▶ _Work instructions_: An exact copy of every record below is needed, with all pictures removed.

Stored items from a collection:

★ ★ ★ ★ ★

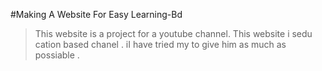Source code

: #Making A Website For Easy Learning-Bd
>This website is a project for a youtube channel. This website i sedu cation based chanel . iI have tried my to give him as much as possiable .

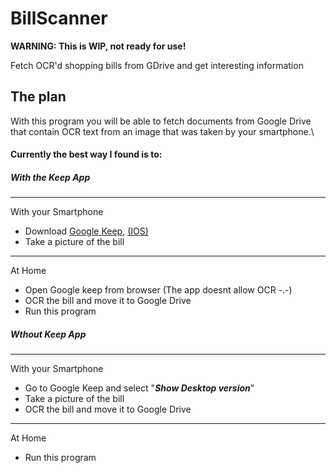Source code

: # BillScanner
**WARNING: This is WIP, not ready for use!**

Fetch OCR'd shopping bills from GDrive and get interesting information

## The plan

With this program you will be able to fetch documents from Google Drive that contain OCR text from an image that was taken by your smartphone.\

#### Currently the best way I found is to:
##### With the Keep App
---
With your Smartphone
* Download [Google Keep](https://play.google.com/store/apps/details?id=com.google.android.keep&hl=en), [(IOS)](https://itunes.apple.com/us/app/google-keep/id1029207872?mt=8)
* Take a picture of the bill
---
At Home
* Open Google keep from browser (The app doesnt allow OCR -.-)
* OCR the bill and move it to Google Drive
* Run this program

##### Wthout Keep App
---
With your Smartphone
* Go to Google Keep and select "**_Show Desktop version_**"
* Take a picture of the bill
* OCR the bill and move it to Google Drive
---
At Home
* Run this program

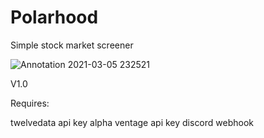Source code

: # Polarhood
Simple stock market screener

![Annotation 2021-03-05 232521](https://user-images.githubusercontent.com/52967830/110175429-66899f00-7e0a-11eb-9a43-3ab06839b64c.png)

V1.0

Requires:

twelvedata api key
alpha ventage api key
discord webhook
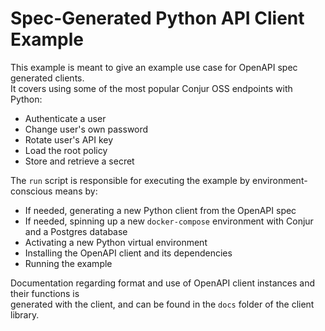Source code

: # Spec-Generated Python API Client Example

This example is meant to give an example use case for OpenAPI spec generated clients.  
It covers using some of the most popular Conjur OSS endpoints with Python:
- Authenticate a user
- Change user's own password
- Rotate user's API key
- Load the root policy
- Store and retrieve a secret

The `run` script is responsible for executing the example by environment-conscious means by:
- If needed, generating a new Python client from the OpenAPI spec
- If needed, spinning up a new `docker-compose` environment with Conjur and a Postgres database
- Activating a new Python virtual environment
- Installing the OpenAPI client and its dependencies
- Running the example

Documentation regarding format and use of OpenAPI client instances and their functions is  
generated with the client, and can be found in the `docs` folder of the client library.
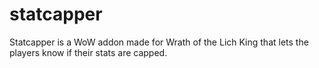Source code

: # statcapper
Statcapper is a WoW addon made for Wrath of the Lich King that lets the players know if their stats are capped.
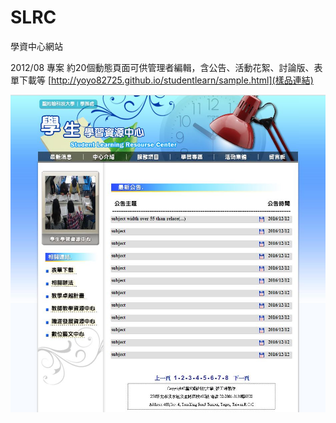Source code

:# SLRC
學資中心網站

2012/08 專案
約20個動態頁面可供管理者編輯，含公告、活動花絮、討論版、表單下載等
[http://yoyo82725.github.io/studentlearn/sample.html](樣品連結)

![image](https://raw.githubusercontent.com/yoyo82725/SLRC/master/studentLearn.JPG)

★ ★ ★ ★ ★

▶ _Solved problem_:
Source code

: #Making A Website For Easy Learning-Bd
>This website is a project for a youtube channel. This website i sedu cation based chanel . iI have tried my to give him as much as possiable .

Source code

: # BillScanner
**WARNING: This is WIP, not ready for use!**

Fetch OCR'd shopping bills from GDrive and get interesting information

## The plan

With this program you will be able to fetch documents from Google Drive that contain OCR text from an image that was taken by your smartphone.\

#### Currently the best way I found is to:
##### With the Keep App
---
With your Smartphone
* Download [Google Keep](https://play.google.com/store/apps/details?id=com.google.android.keep&hl=en), [(IOS)](https://itunes.apple.com/us/app/google-keep/id1029207872?mt=8)
* Take a picture of the bill
---
At Home
* Open Google keep from browser (The app doesnt allow OCR -.-)
* OCR the bill and move it to Google Drive
* Run this program

##### Wthout Keep App
---
With your Smartphone
* Go to Google Keep and select "**_Show Desktop version_**"
* Take a picture of the bill
* OCR the bill and move it to Google Drive
---
At Home
* Run this program

Source code

: # Polarhood
Simple stock market screener

![Annotation 2021-03-05 232521](https://user-images.githubusercontent.com/52967830/110175429-66899f00-7e0a-11eb-9a43-3ab06839b64c.png)

V1.0

Requires:

twelvedata api key
alpha ventage api key
discord webhook
Source code

: # Spec-Generated Python API Client Example

This example is meant to give an example use case for OpenAPI spec generated clients.  
It covers using some of the most popular Conjur OSS endpoints with Python:
- Authenticate a user
- Change user's own password
- Rotate user's API key
- Load the root policy
- Store and retrieve a secret

The `run` script is responsible for executing the example by environment-conscious means by:
- If needed, generating a new Python client from the OpenAPI spec
- If needed, spinning up a new `docker-compose` environment with Conjur and a Postgres database
- Activating a new Python virtual environment
- Installing the OpenAPI client and its dependencies
- Running the example

Documentation regarding format and use of OpenAPI client instances and their functions is  
generated with the client, and can be found in the `docs` folder of the client library.
Source code

: # statcapper
Statcapper is a WoW addon made for Wrath of the Lich King that lets the players know if their stats are capped.
Source code

:# SLRC
學資中心網站

2012/08 專案
約20個動態頁面可供管理者編輯，含公告、活動花絮、討論版、表單下載等
[http://yoyo82725.github.io/studentlearn/sample.html](樣品連結)

![image](https://raw.githubusercontent.com/yoyo82725/SLRC/master/studentLearn.JPG)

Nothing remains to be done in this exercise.